Costruzione di hotel XVIe–XVIIe siècles (≈ 1750)
Periodo di costruzione iniziale.
4 octobre 1946
Registrazione per monumenti storici
Registrazione per monumenti storici 4 octobre 1946 (≈ 1946)
Protezione delle facciate e dei tetti in sosta.
Aujourd'hui
Aujourd'hui
Aujourd'hui Aujourd'hui (≈ 2025)
Position de référence.
Patrimonio
Facciate e tetti: iscrizione per ordine del 4 ottobre 1946
Dati chiave
Michel Dubocage - Proprietario storico
Ex proprietario dell'hotel privato.
Jacqueline Briot - Storico locale
Studiato la casa (2005-2006).
Origine e storia
Hotel Dubocage de Bléville è un hotel privato situato a 1-3 rue Jérôme-Bellamarto, nella città di Le Havre. Costruito nel XVI e XVII secolo, si distingue per la sua tipica architettura regionale, combinando materiali locali come la pietra nera, il mattone, la pietra di Caen e l'ardoise. L'ensemble forma un edificio "L" alto 15 metri, diffuso su tre piani, con un tetto inclinato 45° chiamato mansarde attico. La facciata, ritmizzata da 20 finestre, due occhi d'uovo e un porta finestra, riflette le esigenze luminose dell'epoca.

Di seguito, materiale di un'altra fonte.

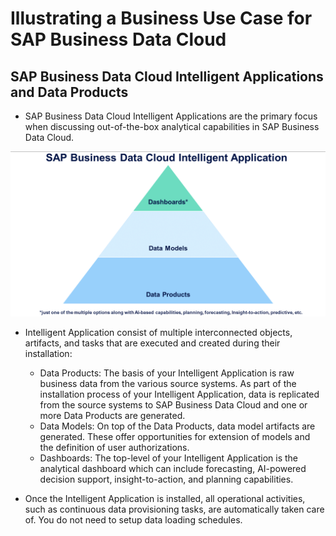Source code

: # Illustrating a Business Use Case for SAP Business Data Cloud

## SAP Business Data Cloud Intelligent Applications and Data Products

- SAP Business Data Cloud Intelligent Applications are the primary focus when discussing out-of-the-box analytical capabilities in SAP Business Data Cloud.

![alt text](../img/3.png)

- Intelligent Application consist of multiple interconnected objects, artifacts, and tasks that are executed and created during their installation:

  - Data Products: The basis of your Intelligent Application is raw business data from the various source systems. As part of the installation process of your Intelligent Application, data is replicated from the source systems to SAP Business Data Cloud and one or more Data Products are generated.
  - Data Models: On top of the Data Products, data model artifacts are generated. These offer opportunities for extension of models and the definition of user authorizations.
  - Dashboards: The top-level of your Intelligent Application is the analytical dashboard which can include forecasting, AI-powered decision support, insight-to-action, and planning capabilities.

- Once the Intelligent Application is installed, all operational activities, such as continuous data provisioning tasks, are automatically taken care of. You do not need to setup data loading schedules.
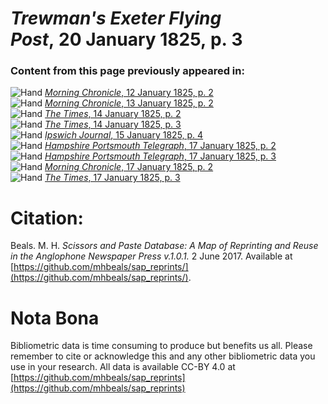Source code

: # *Trewman's Exeter Flying Post*, 20 January 1825, p. 3  
  
### Content from this page previously appeared in:  
![Hand](http://scissorsandpaste.net/wp-content/uploads/2017/06/smallhandpointer.png) [*Morning Chronicle*, 12 January 1825, p. 2](https://mhbeals.github.io/sap_html/Morning-Chronicle/Morning-Chronicle-12-January-1825-p-2)  
![Hand](http://scissorsandpaste.net/wp-content/uploads/2017/06/smallhandpointer.png) [*Morning Chronicle*, 13 January 1825, p. 2](https://mhbeals.github.io/sap_html/Morning-Chronicle/Morning-Chronicle-13-January-1825-p-2)  
![Hand](http://scissorsandpaste.net/wp-content/uploads/2017/06/smallhandpointer.png) [*The Times*, 14 January 1825, p. 2](https://mhbeals.github.io/sap_html/The-Times/The-Times-14-January-1825-p-2)  
![Hand](http://scissorsandpaste.net/wp-content/uploads/2017/06/smallhandpointer.png) [*The Times*, 14 January 1825, p. 3](https://mhbeals.github.io/sap_html/The-Times/The-Times-14-January-1825-p-3)  
![Hand](http://scissorsandpaste.net/wp-content/uploads/2017/06/smallhandpointer.png) [*Ipswich Journal*, 15 January 1825, p. 4](https://mhbeals.github.io/sap_html/Ipswich-Journal/Ipswich-Journal-15-January-1825-p-4)  
![Hand](http://scissorsandpaste.net/wp-content/uploads/2017/06/smallhandpointer.png) [*Hampshire Portsmouth Telegraph*, 17 January 1825, p. 2](https://mhbeals.github.io/sap_html/Hampshire-Portsmouth-Telegraph/Hampshire-Portsmouth-Telegraph-17-January-1825-p-2)  
![Hand](http://scissorsandpaste.net/wp-content/uploads/2017/06/smallhandpointer.png) [*Hampshire Portsmouth Telegraph*, 17 January 1825, p. 3](https://mhbeals.github.io/sap_html/Hampshire-Portsmouth-Telegraph/Hampshire-Portsmouth-Telegraph-17-January-1825-p-3)  
![Hand](http://scissorsandpaste.net/wp-content/uploads/2017/06/smallhandpointer.png) [*Morning Chronicle*, 17 January 1825, p. 2](https://mhbeals.github.io/sap_html/Morning-Chronicle/Morning-Chronicle-17-January-1825-p-2)  
![Hand](http://scissorsandpaste.net/wp-content/uploads/2017/06/smallhandpointer.png) [*The Times*, 17 January 1825, p. 3](https://mhbeals.github.io/sap_html/The-Times/The-Times-17-January-1825-p-3)  


# Citation: 

Beals. M. H. *Scissors and Paste Database: A Map of Reprinting and Reuse in the Anglophone Newspaper Press v.1.0.1.* 2 June 2017. Available at [https://github.com/mhbeals/sap_reprints/](https://github.com/mhbeals/sap_reprints/). 

# Nota Bona

Bibliometric data is time consuming to produce but benefits us all. Please remember to cite or acknowledge this and any other bibliometric data you use in your research. All data is available CC-BY 4.0 at [https://github.com/mhbeals/sap_reprints](https://github.com/mhbeals/sap_reprints)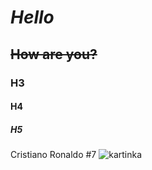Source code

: # **_Hello_**
## ~~How are you?~~
### H3
#### H4
##### H5
Cristiano Ronaldo #7
![kartinka](https://resize-parismatch.lanmedia.fr/r/625,417,center-middle,ffffff/img/var/news/storage/images/paris-match/people/cristiano-ronaldo-le-tendre-hommage-a-son-pere-1362170/22657973-1-fre-FR/Cristiano-Ronaldo-le-tendre-hommage-a-son-pere.jpg)
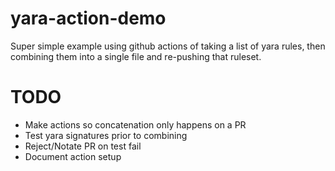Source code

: # yara-action-demo

Super simple example using github actions of taking a list of yara rules, then combining them into a single file and re-pushing that ruleset.

# TODO

 - Make actions so concatenation only happens on a PR
 - Test yara signatures prior to combining
 - Reject/Notate PR on test fail
 - Document action setup

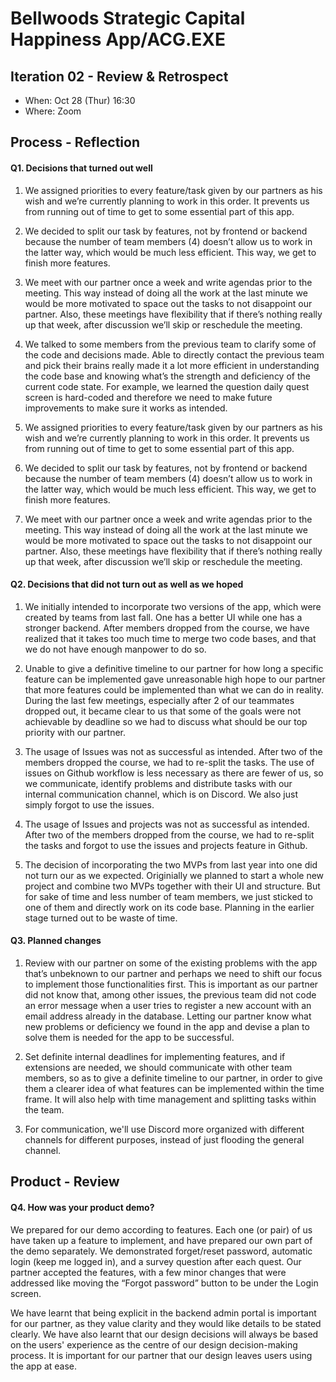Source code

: # Bellwoods Strategic Capital Happiness App/ACG.EXE

## Iteration 02 - Review & Retrospect

 * When: Oct 28 (Thur) 16:30
 * Where: Zoom

## Process - Reflection


#### Q1. Decisions that turned out well

1. We assigned priorities to every feature/task given by our partners as his wish and we’re currently planning to work in this order. It prevents us from running out of time to get to some essential part of this app.
2. We decided to split our task by features, not by frontend or backend because the number of team members (4) doesn’t allow us to work in the latter way, which would be much less efficient. This way, we get to finish more features.
3. We meet with our partner once a week and write agendas prior to the meeting. This way instead of doing all the work at the last minute we would be more motivated to space out the tasks to not disappoint our partner. Also, these meetings have flexibility that if there’s nothing really up that week, after discussion we’ll skip or reschedule the meeting.
4. We talked to some members from the previous team to clarify some of the code and decisions made. Able to directly contact the previous team and pick their brains really made it a lot more efficient in understanding the code base and knowing what’s the strength and deficiency of the current code state. For example, we learned the question daily quest screen is hard-coded and therefore we need to make future improvements to make sure it works as intended.


1. We assigned priorities to every feature/task given by our partners as his wish and we’re currently planning to work in this order. It prevents us from running out of time to get to some essential part of this app.

2. We decided to split our task by features, not by frontend or backend because the number of team members (4) doesn’t allow us to work in the latter way, which would be much less efficient. This way, we get to finish more features.

3. We meet with our partner once a week and write agendas prior to the meeting. This way instead of doing all the work at the last minute we would be more motivated to space out the tasks to not disappoint our partner. Also, these meetings have flexibility that if there’s nothing really up that week, after discussion we’ll skip or reschedule the meeting.


#### Q2. Decisions that did not turn out as well as we hoped

1. We initially intended to incorporate two versions of the app, which were created by teams from last fall. One has a better UI while one has a stronger backend. After members dropped from the course, we have realized that it takes too much time to merge two code bases, and that we do not have enough manpower to do so.
2. Unable to give a definitive timeline to our partner for how long a specific feature can be implemented gave unreasonable high hope to our partner that more features could be implemented than what we can do in reality. During the last few meetings, especially after 2 of our teammates dropped out, it became clear to us that some of the goals were not achievable by deadline so we had to discuss what should be our top priority with our partner.
3. The usage of Issues was not as successful as intended. After two of the members dropped the course, we had to re-split the tasks. The use of issues on Github workflow is less necessary as there are fewer of us, so we communicate, identify problems and distribute tasks with our internal communication channel, which is on Discord. We also just simply forgot to use the issues.


1. The usage of Issues and projects was not as successful as intended. After two of the members dropped from the course, we had to re-split the tasks and forgot to use the issues and projects feature in Github. 

2. The decision of incorporating the two MVPs from last year into one did not turn our as we expected. Originially we planned to start a whole new project and combine two MVPs together with their UI and structure. But for sake of time and less number of team members, we just sticked to one of them and directly work on its code base. Planning in the earlier stage turned out to be waste of time. 

#### Q3. Planned changes

1. Review with our partner on some of the existing problems with the app that’s unbeknown to our partner and perhaps we need to shift our focus to implement those functionalities first. This is important as our partner did not know that, among other issues, the previous team did not code an error message when a user tries to register a new account with an email address already in the database. Letting our partner know what new problems or deficiency we found in the app and devise a plan to solve them is needed for the app to be successful.
2. Set definite internal deadlines for implementing features, and if extensions are needed, we should communicate with other team members, so as to give a definite timeline to our partner, in order to give them a clearer idea of what features can be implemented within the time frame. It will also help with time management and splitting tasks within the team.


1. For communication, we'll use Discord more organized with different channels for different purposes, instead of just flooding the general channel. 


## Product - Review

#### Q4. How was your product demo?

We prepared for our demo according to features. Each one (or pair) of us have taken up a feature to implement, and have prepared our own part of the demo separately. We demonstrated forget/reset password, automatic login (keep me logged in), and a survey question after each quest. Our partner accepted the features, with a few minor changes that were addressed like moving the “Forgot password” button to be under the Login screen.

We have learnt that being explicit in the backend admin portal is important for our partner, as they value clarity and they would like details to be stated clearly. We have also learnt that our design decisions will always be based on the users' experience as the centre of our design decision-making process. It is important for our partner that our design leaves users using the app at ease.

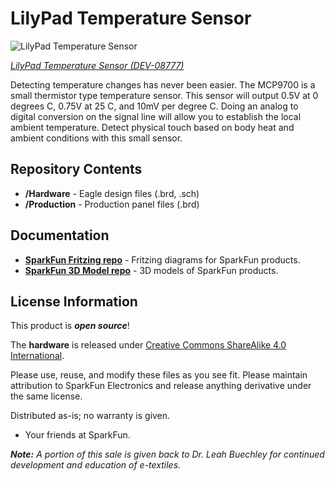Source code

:LilyPad Temperature Sensor
========================================

![LilyPad Temperature Sensor](https://cdn.sparkfun.com//assets/parts/1/9/9/7/08777-01.jpg)

[*LilyPad Temperature Sensor (DEV-08777)*](https://www.sparkfun.com/products/8777)

Detecting temperature changes has never been easier. 
The MCP9700 is a small thermistor type temperature sensor. 
This sensor will output 0.5V at 0 degrees C, 0.75V at 25 C, and 10mV per degree C. Doing an analog to digital conversion on the signal line will allow you to establish the local ambient temperature. 
Detect physical touch based on body heat and ambient conditions with this small sensor.

Repository Contents
-------------------

* **/Hardware** - Eagle design files (.brd, .sch)
* **/Production** - Production panel files (.brd)

Documentation
--------------
* **[SparkFun Fritzing repo](https://github.com/sparkfun/Fritzing_Parts)** - Fritzing diagrams for SparkFun products.
* **[SparkFun 3D Model repo](https://github.com/sparkfun/3D_Models)** - 3D models of SparkFun products. 


License Information
-------------------
This product is _**open source**_! 

The **hardware** is released under [Creative Commons ShareAlike 4.0 International](https://creativecommons.org/licenses/by-sa/4.0/).

Please use, reuse, and modify these files as you see fit. Please maintain attribution to SparkFun Electronics and release anything derivative under the same license.

Distributed as-is; no warranty is given.

- Your friends at SparkFun.

_**Note:** A portion of this sale is given back to Dr. Leah Buechley for continued development and education of e-textiles._
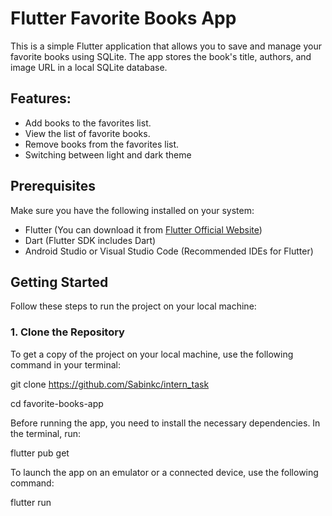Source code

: # Flutter Favorite Books App

This is a simple Flutter application that allows you to save and manage your favorite books using SQLite. The app stores the book's title, authors, and image URL in a local SQLite database.

## Features:
- Add books to the favorites list.
- View the list of favorite books.
- Remove books from the favorites list.
- Switching between light and dark theme

## Prerequisites

Make sure you have the following installed on your system:
- Flutter (You can download it from [Flutter Official Website](https://flutter.dev/docs/get-started/install))
- Dart (Flutter SDK includes Dart)
- Android Studio or Visual Studio Code (Recommended IDEs for Flutter)

## Getting Started

Follow these steps to run the project on your local machine:

### 1. Clone the Repository

To get a copy of the project on your local machine, use the following command in your terminal:

git clone https://github.com/Sabinkc/intern_task

cd favorite-books-app

Before running the app, you need to install the necessary dependencies. In the terminal, run:

flutter pub get

To launch the app on an emulator or a connected device, use the following command:

flutter run

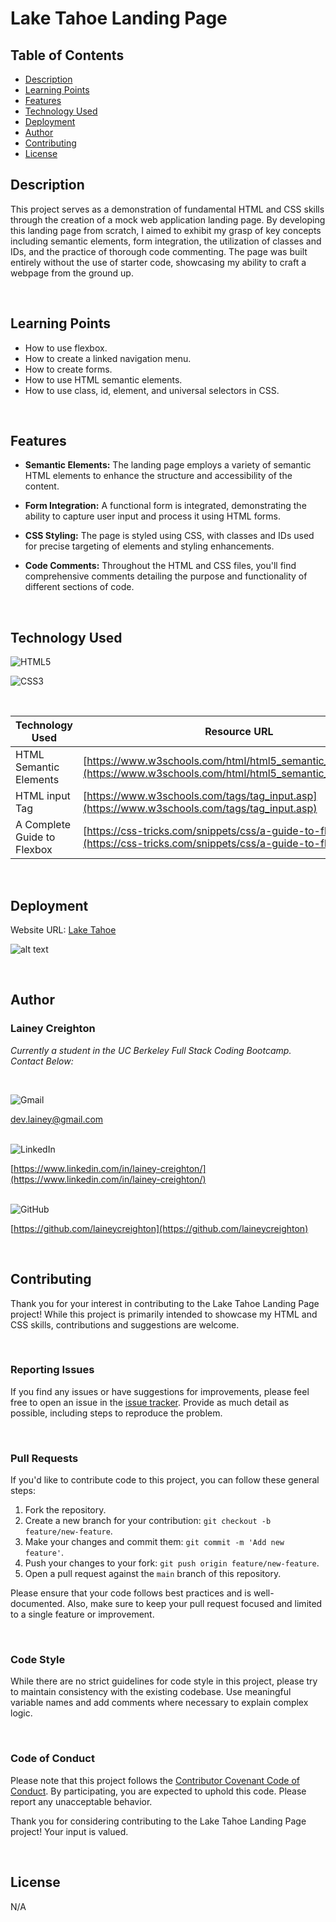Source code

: # Lake Tahoe Landing Page

## Table of Contents
- [Description](#description)
- [Learning Points](#learning-points)
- [Features](#features)
- [Technology Used](#technology-used)
- [Deployment](#deployment)
- [Author](#author)
- [Contributing](#contributing)
- [License](#license)

## Description

This project serves as a demonstration of fundamental HTML and CSS skills through the creation of a mock web application landing page. By developing this landing page from scratch, I aimed to exhibit my grasp of key concepts including semantic elements, form integration, the utilization of classes and IDs, and the practice of thorough code commenting. The page was built entirely without the use of starter code, showcasing my ability to craft a webpage from the ground up.

<br>

## Learning Points

- How to use flexbox.
- How to create a linked navigation menu.
- How to create forms.
- How to use HTML semantic elements.
- How to use class, id, element, and universal selectors in CSS.

<br>

## Features

- **Semantic Elements:** The landing page employs a variety of semantic HTML elements to enhance the structure and accessibility of the content.

- **Form Integration:** A functional form is integrated, demonstrating the ability to capture user input and process it using HTML forms.

- **CSS Styling:** The page is styled using CSS, with classes and IDs used for precise targeting of elements and styling enhancements.

- **Code Comments:** Throughout the HTML and CSS files, you'll find comprehensive comments detailing the purpose and functionality of different sections of code.

<br>

## Technology Used

![HTML5](https://img.shields.io/badge/html5-%23E34F26.svg?style=for-the-badge&logo=html5&logoColor=white)
<br>

![CSS3](https://img.shields.io/badge/css3-%231572B6.svg?style=for-the-badge&logo=css3&logoColor=white)

<br>

| Technology Used | Resource URL                                                      |
| --------------- | ----------------------------------------------------------------- |
| HTML Semantic Elements | [https://www.w3schools.com/html/html5_semantic_elements.asp](https://www.w3schools.com/html/html5_semantic_elements.asp) |
| HTML input Tag | [https://www.w3schools.com/tags/tag_input.asp](https://www.w3schools.com/tags/tag_input.asp) |
| A Complete Guide to Flexbox | [https://css-tricks.com/snippets/css/a-guide-to-flexbox/](https://css-tricks.com/snippets/css/a-guide-to-flexbox/) |

<br>


## Deployment

Website URL: [Lake Tahoe](https://laineycreighton.github.io/landing-page/)

![alt text](./assets/images/lake-tahoe-landing-page.jpg)

<br>

## Author

### Lainey Creighton

_Currently a student in the UC Berkeley Full Stack Coding Bootcamp. Contact Below:_

<br>

![Gmail](https://img.shields.io/badge/Gmail-D14836?style=for-the-badge&logo=gmail&logoColor=white)
<br>

[dev.lainey@gmail.com](dev.lainey@gmail.com)
<br>
<br>

![LinkedIn](https://img.shields.io/badge/linkedin-%230077B5.svg?style=for-the-badge&logo=linkedin&logoColor=white)
<br>

[https://www.linkedin.com/in/lainey-creighton/](https://www.linkedin.com/in/lainey-creighton/)
<br>
<br>

![GitHub](https://img.shields.io/badge/github-%23121011.svg?style=for-the-badge&logo=github&logoColor=white)
<br>

[https://github.com/laineycreighton](https://github.com/laineycreighton)

<br>

## Contributing

Thank you for your interest in contributing to the Lake Tahoe Landing Page project! While this project is primarily intended to showcase my HTML and CSS skills, contributions and suggestions are welcome.

<br>

### Reporting Issues

If you find any issues or have suggestions for improvements, please feel free to open an issue in the [issue tracker](link-to-issue-tracker). Provide as much detail as possible, including steps to reproduce the problem.

<br>

### Pull Requests

If you'd like to contribute code to this project, you can follow these general steps:

1. Fork the repository.
2. Create a new branch for your contribution: `git checkout -b feature/new-feature`.
3. Make your changes and commit them: `git commit -m 'Add new feature'`.
4. Push your changes to your fork: `git push origin feature/new-feature`.
5. Open a pull request against the `main` branch of this repository.

Please ensure that your code follows best practices and is well-documented. Also, make sure to keep your pull request focused and limited to a single feature or improvement.

<br>

### Code Style

While there are no strict guidelines for code style in this project, please try to maintain consistency with the existing codebase. Use meaningful variable names and add comments where necessary to explain complex logic.

<br>

### Code of Conduct

Please note that this project follows the [Contributor Covenant Code of Conduct](link-to-code-of-conduct). By participating, you are expected to uphold this code. Please report any unacceptable behavior.

Thank you for considering contributing to the Lake Tahoe Landing Page project! Your input is valued.

<br>

## License

N/A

La struttura si fonde con tecniche tradizionali: flint e mattone base, trame in legno e torchis. Queste caratteristiche lo rendono un esempio rappresentativo del patrimonio architettonico di Havre. L'hotel apparteneva a Michel Dubocage, anche se i dettagli della sua occupazione rimangono limitati alle fonti disponibili. La sua iscrizione in monumenti storici, per ordine del 4 ottobre 1946, protegge le sue facciate e tetti, sottolineando la sua importanza di patrimonio.
Oggi di proprietà del comune di Le Havre, l'hotel è associato al Museo della Vecchia Havre, rafforzando il suo ancoraggio nella storia locale. I materiali utilizzati – ardesia, pietra di Caen, flint – e la struttura a metà legno richiamano le risorse normanni e il know-how del XVI e XVII secolo. L'edificio testimonia anche la pianificazione urbana di Le Havre prima delle ricostruzioni moderne, in una zona storica vicino alla chiesa di San Francesco.
Le fonti menzionano una posizione approssimativa (3 Rue Jérôme Bellarmato), con precisione cartografica considerata equa (nota 5/10). Questa imprecisità potrebbe essere spiegata da successivi cambiamenti urbani o errori di riferimento. Nonostante ciò, l'hotel rimane un importante punto di riferimento architettonico, studiato da ricercatori locali come Jacqueline Briot, le cui opere (2005-2006) documentano la sua storia.